Go First, an Indian airline, may face difficulties in its recovery if a court grants the demands of aircraft lessors who seek certain records related to missing or deteriorating jet parts, according to legal documents filed by the carrier.


The airline was granted bankruptcy protection in May, which blocked the recovery of more than 50 grounded Airbus planes, resulting in a legal dispute with foreign lessors seeking to repossess their aircraft. Recently, Dubai Aerospace Enterprise (DAE) Capital and ACG Aircraft Leasing raised concerns about allegedly "robbed" parts and corroding jets and requested the court to force Go First to provide maintenance and aircraft preservation records for their leased planes. 

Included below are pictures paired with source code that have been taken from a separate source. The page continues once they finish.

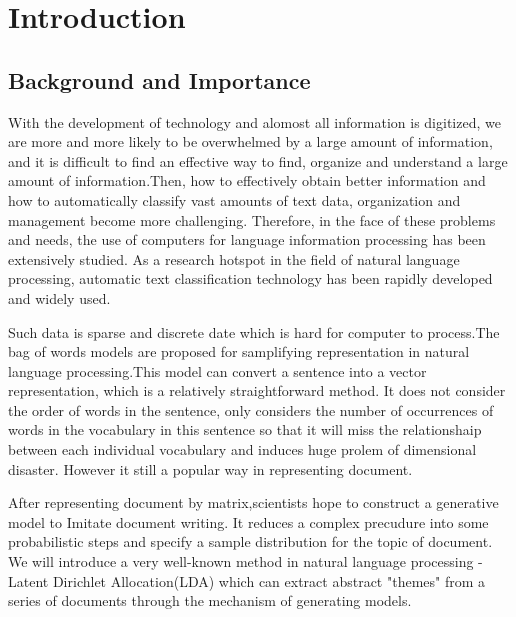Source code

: \afterpage{\blankpage}

\chapter{Introduction}\label{s-intro}

\section{Background and Importance}
With the development of technology and alomost all information is digitized, we are more and more likely to be overwhelmed by a large amount of information, and it is difficult to find an effective way to find, organize and understand a large amount of information{\cite{intro-back}}.Then, how to effectively obtain better information and how to automatically classify vast amounts of text data, organization and management become more challenging. Therefore, in the face of these problems and needs, the use of computers for language information processing has been extensively studied. As a research hotspot in the field of natural language processing, automatic text classification technology has been rapidly developed and widely used.


Such data is sparse and discrete date which is hard for computer to process.The bag of words models are proposed for samplifying representation in natural language processing.This model can convert a sentence into a vector representation, which is a relatively straightforward method. It does not consider the order of words in the sentence, only considers the number of occurrences of words in the vocabulary in this sentence so that it will miss the relationshaip between each individual vocabulary and induces huge prolem of dimensional disaster. However it still a popular way in representing document.

After representing document by matrix,scientists hope to construct a generative model to
Imitate document writing. It reduces a complex precudure into some probabilistic steps and specify a sample  distribution for the topic of  document\cite{Finding scientific topics}. We will introduce  a very well-known method in natural language processing - Latent Dirichlet Allocation(LDA) which can extract  abstract "themes"  from a series of documents through the mechanism of generating models.


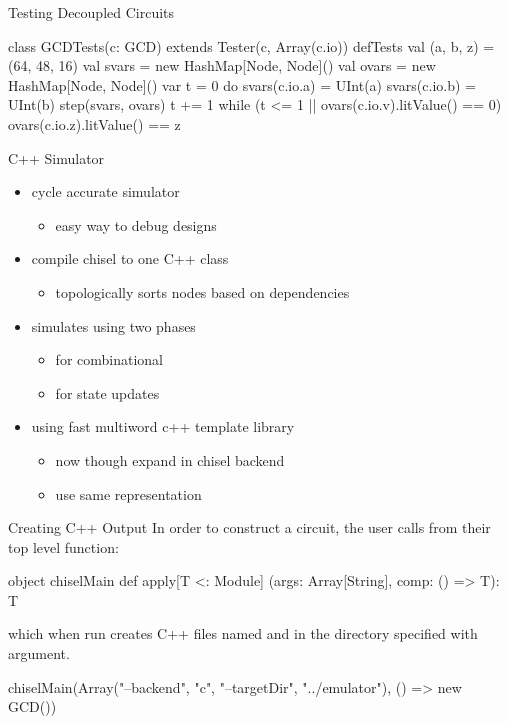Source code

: \documentclass[xcolor=pdflatex,dvipsnames,table]{beamer}
\begin{document}
\begin{frame}[fragile]{Testing Decoupled Circuits}
\begin{scala}
class GCDTests(c: GCD) extends Tester(c, Array(c.io)) {
  defTests {
    val (a, b, z) = (64, 48, 16)
    val svars = new HashMap[Node, Node]()
    val ovars = new HashMap[Node, Node]()
    var t = 0
    do {
      svars(c.io.a) = UInt(a)
      svars(c.io.b) = UInt(b)
      step(svars, ovars)
      t += 1
    } while (t <= 1 || ovars(c.io.v).litValue() == 0)
    ovars(c.io.z).litValue() == z
  }
}
\end{scala}
\end{frame}

\begin{frame}[fragile]{C++ Simulator}
\begin{itemize}
\item cycle accurate simulator
\begin{itemize}
\item easy way to debug designs
\end{itemize}
\item compile chisel to one C++ class
\begin{itemize}
\item topologically sorts nodes based on dependencies
\end{itemize}
\item simulates using two phases
\begin{itemize}
\item {} for combinational
\item {} for state updates
\end{itemize}
\item using fast multiword c++ template library
\begin{itemize}
\item now though expand in chisel backend
\item use same representation 
\end{itemize}
\end{itemize}
\end{frame}

\begin{frame}[fragile]{Creating C++ Output}
In order to construct a circuit, 
the user calls  from their top level  function:

\begin{scala}
object chiselMain {
  def apply[T <: Module]
    (args: Array[String], comp: () => T): T
}
\end{scala}

\noindent
which when run creates C++ files named
 and  in
the directory specified with
 argument.

\begin{scala}
chiselMain(Array("--backend", "c", "--targetDir", "../emulator"), 
           () => new GCD())
\end{scala}

\end{frame}
\end{document}
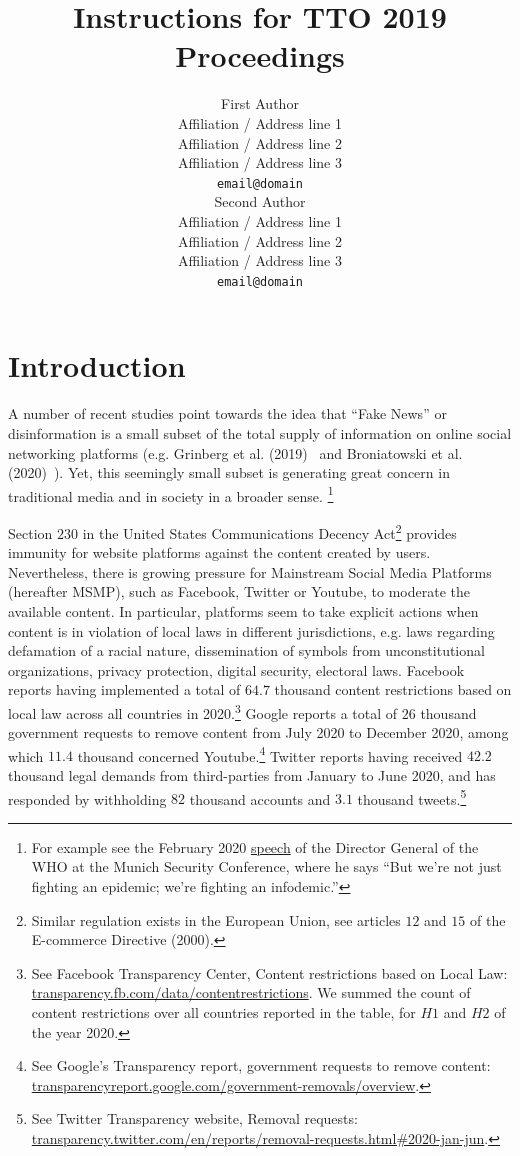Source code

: \documentclass[11pt,a4paper]{article}
\title{Instructions for TTO 2019 Proceedings}
\author{First Author \\
  Affiliation / Address line 1 \\
  Affiliation / Address line 2 \\
  Affiliation / Address line 3 \\
  \texttt{email@domain} \\\And
  Second Author \\
  Affiliation / Address line 1 \\
  Affiliation / Address line 2 \\
  Affiliation / Address line 3 \\
  \texttt{email@domain} \\}
\date{}
\begin{document}
\maketitle
\begin{abstract}

\end{abstract}

\section{Introduction}

A number of recent studies  point towards the idea that ``Fake News'' or disinformation is a small subset of the total supply of information on online social networking platforms (e.g. Grinberg et al. (2019)~\cite{grinberg} and Broniatowski et al. (2020)~\cite{broniatowski}). Yet, this seemingly small subset is generating great concern in traditional media and in society in a broader sense. \footnote{For example see the February 2020 \href{https://www.who.int/director-general/speeches/detail/munich-security-conference}{speech} of the Director General of the WHO at the Munich Security Conference, where he says ``But we’re not just fighting an epidemic; we’re fighting an infodemic.''  }

Section $230$ in the United States Communications Decency Act\footnote{Similar regulation exists in the European Union, see articles $12$ and $15$ of the E-commerce Directive (2000). } provides immunity for website platforms against the content created by users. Nevertheless, there is growing pressure for Mainstream Social Media Platforms (hereafter MSMP), such as Facebook, Twitter or Youtube, to moderate the available content. In particular, platforms seem to take explicit actions when content is in violation of local laws in different jurisdictions, e.g. laws regarding defamation of a racial nature, dissemination of symbols from unconstitutional organizations, privacy protection, digital security, electoral laws. Facebook reports having implemented a total of $64.7$ thousand content restrictions based on local law across all countries in 2020.\footnote{See Facebook Transparency Center, Content restrictions based on Local Law: \href{https://transparency.fb.com/data/content\-restrictions}{transparency.fb.com/data/content\-restrictions}. We summed the count of content restrictions over all countries reported in the table, for $H1$ and $H2$ of the year 2020.} Google reports a total of $26$ thousand government requests to remove content from July 2020 to December 2020, among which $11.4$ thousand concerned Youtube.\footnote{See Google's Transparency report, government requests to remove content: \href{https://transparencyreport.google.com/government-removals/overview}{transparencyreport.google.com/government-removals/overview}.} Twitter reports having received $42.2$ thousand legal demands from third-parties from January to June 2020, and has responded by withholding $82$ thousand accounts and $3.1$ thousand tweets.\footnote{See Twitter Transparency website, Removal requests: \href{https://transparency.twitter.com/en/reports/removal-requests.html\#2020-jan-jun}{transparency.twitter.com/en/reports/removal-requests.html\#2020-jan-jun}.} 
\end{document}
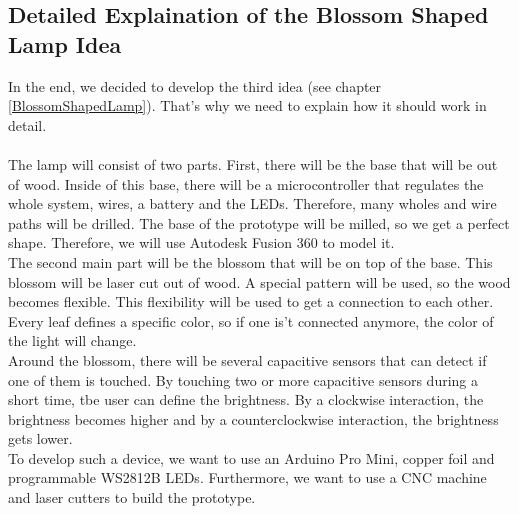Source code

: \documentclass[04_projectProcess.tex]{subfiles}
\begin{document}
    \subsection{Detailed Explaination of the Blossom Shaped Lamp Idea}
        \begin{flushleft}
            In the end, we decided to develop the third idea (see chapter \ref{BlossomShapedLamp}). 
            That's why we need to explain how it should work in detail. \\~\\

            The lamp will consist of two parts. First, there will be the base that will be out of 
            wood. Inside of this base, there will be a microcontroller that regulates the whole 
            system, wires, a battery and the LEDs. Therefore, many wholes and wire paths will be 
            drilled. The base of the prototype will be milled, so we get a perfect shape. Therefore, 
            we will use Autodesk Fusion 360\cite{autodeskFusion360} to model it.\\

            The second main part will be the blossom that will be on top of the base. This blossom
            will be laser cut out of wood. A special pattern will be used, so the wood becomes flexible.
            This flexibility will be used to get a connection to each other. Every leaf defines a 
            specific color, so if one is't connected anymore, the color of the light will change. \\

            Around the blossom, there will be several capacitive sensors that can detect if one of them 
            is touched. By touching two or more capacitive sensors during a short time, tbe user can 
            define the brightness. By a clockwise interaction, the brightness becomes higher and 
            by a counterclockwise interaction, the brightness gets lower. \\

            To develop such a device, we want to use an Arduino Pro Mini, copper foil and programmable 
            WS2812B LEDs. Furthermore, we want to use a CNC machine and laser cutters to build the 
            prototype.
        \end{flushleft}
\end{document}
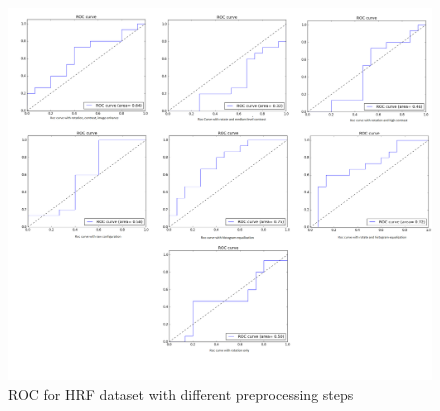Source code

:\begin{figure}[!htbbp]
\centering
\includegraphics[width=1.0\textwidth]{Figures/hrf.png}
\caption{ROC for HRF dataset with different preprocessing steps}
\label{hrfroc}
\end{figure}

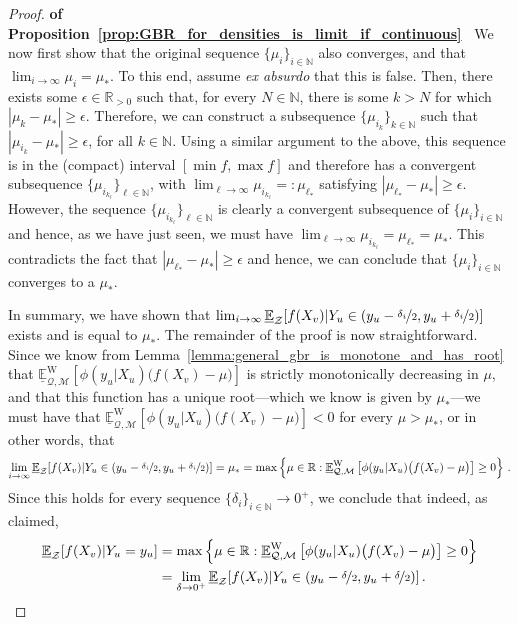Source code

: \documentclass[twoside,11pt]{article}
\newcommand{\nats}{\mathbb{N}}
\newcommand{\reals}{\mathbb{R}}
\newcommand{\realspos}{\reals_{>0}}
\newcommand{\lexp}{\underline{\mathbb{E}}_{\rateset,\mathcal{M}}^\mathrm{W}}
\newcommand{\rateset}{\mathcal{Q}}
\newcommand{\abs}[1]{\left\vert #1 \right\vert}
\begin{document}
\begin{proof}{\bf of Proposition~\ref{prop:GBR_for_densities_is_limit_if_continuous}~}
We now first show that the original sequence $\{\mu_i\}_{i\in\nats}$ also converges, and that $\lim_{i\to\infty}\mu_i = \mu_{*}$. To this end, assume \emph{ex absurdo} that this is false. Then, there exists some $\epsilon\in\realspos$ such that, for every $N\in\nats$, there is some $k>N$ for which $\abs{\mu_k - \mu_{*}} \geq \epsilon$. Therefore, we can construct a subsequence $\{\mu_{i_k}\}_{k\in\nats}$ such that $\abs{\mu_{i_k}-\mu_{*}}\geq \epsilon$, for all $k\in\nats$. Using a similar argument to the above, this sequence is in the (compact) interval $[\min f, \max f]$ and therefore has a convergent subsequence $\{\mu_{i_{k_\ell}}\}_{\ell\in\nats}$, with $\lim_{\ell\to\infty}\mu_{i_{k_\ell}} =: \mu_{\ell_*}$ satisfying $\abs{\mu_{\ell_*} - \mu_{*}}\geq\epsilon$. However, the sequence $\{\mu_{i_{k_\ell}}\}_{\ell\in\nats}$ is clearly a convergent subsequence of $\{\mu_i\}_{i\in\nats}$ and hence, as we have just seen, we must have $\lim_{\ell\to\infty}\mu_{i_{k_\ell}} = \mu_{\ell_*} = \mu_{*}$. This contradicts the fact that $\abs{\mu_{\ell_*} - \mu_{*}}\geq\epsilon$ and hence, we can conclude that $\{\mu_i\}_{i\in\nats}$ converges to a $\mu_*$.

In summary, we have shown that $\lim_{i\to \infty}\underline{\mathbb{E}}_\mathcal{Z}[f(X_v)\vert Y_u\in (y_u-\nicefrac{\delta_i}{2},y_u+\nicefrac{\delta_i}{2})]$ exists and is equal to $\mu_*$. The remainder of the proof is now straightforward. Since we know from Lemma~\ref{lemma:general_gbr_is_monotone_and_has_root} that $\lexp\left[ \phi(y_u\vert X_u)\bigl(f(X_v) -\mu \bigr)\right]$ is strictly monotonically decreasing in $\mu$, and that this function has a unique root---which we know is given by $\mu_*$---we must have that $\lexp\left[ \phi(y_u\vert X_u)\bigl(f(X_v) -\mu \bigr)\right] < 0$ for every $\mu>\mu_*$, 
or in other words, that
\begin{equation*}
\lim_{i\to \infty}\underline{\mathbb{E}}_\mathcal{Z}[f(X_v)\vert Y_u\in (y_u-\nicefrac{\delta_i}{2},y_u+\nicefrac{\delta_i}{2})] = \mu_* = \max\left\{ \mu\in\reals : \lexp\left[ \phi(y_u\vert X_u)\bigl(f(X_v) -\mu \bigr)\right] \geq 0\right\}\,.
\end{equation*}
Since this holds for every sequence $\{\delta_i\}_{i\in\nats}\to 0^+$, we conclude that indeed, as claimed,
\begin{align*}
 \underline{\mathbb{E}}_\mathcal{Z}[f(X_v)\vert Y_u=y_u] %
&= \max\left\{ \mu\in\reals : \lexp\left[ \phi(y_u\vert X_u)\bigl(f(X_v) -\mu \bigr)\right] \geq 0\right\} \\
 &= \lim_{\delta\to 0^+}\underline{\mathbb{E}}_\mathcal{Z}[f(X_v)\vert Y_u\in (y_u-\nicefrac{\delta}{2},y_u+\nicefrac{\delta}{2})] \,.
\end{align*}
\end{proof}
\end{document}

In response, Go First has challenged the lessors' demands, arguing that complying would be a time-consuming process that would impede its recovery efforts. The bankruptcy officer, Shailendra Ajmera, warned that obtaining such records would have far-reaching implications for the airline's daily operations and going concern status, and would significantly divert resources away from resuming operations. The filings, which were submitted on Sept. 8 and Sept. 17, are not public and are set to be heard by the court on Friday. 


Neither Go First nor the two lessors have responded to Reuters' request for comment. In May, SMBC, the world's second-largest aircraft lessor, warned that India's decision to block leasing firms from reclaiming the airline's planes would have negative effects on the market and lead to a confidence crisis.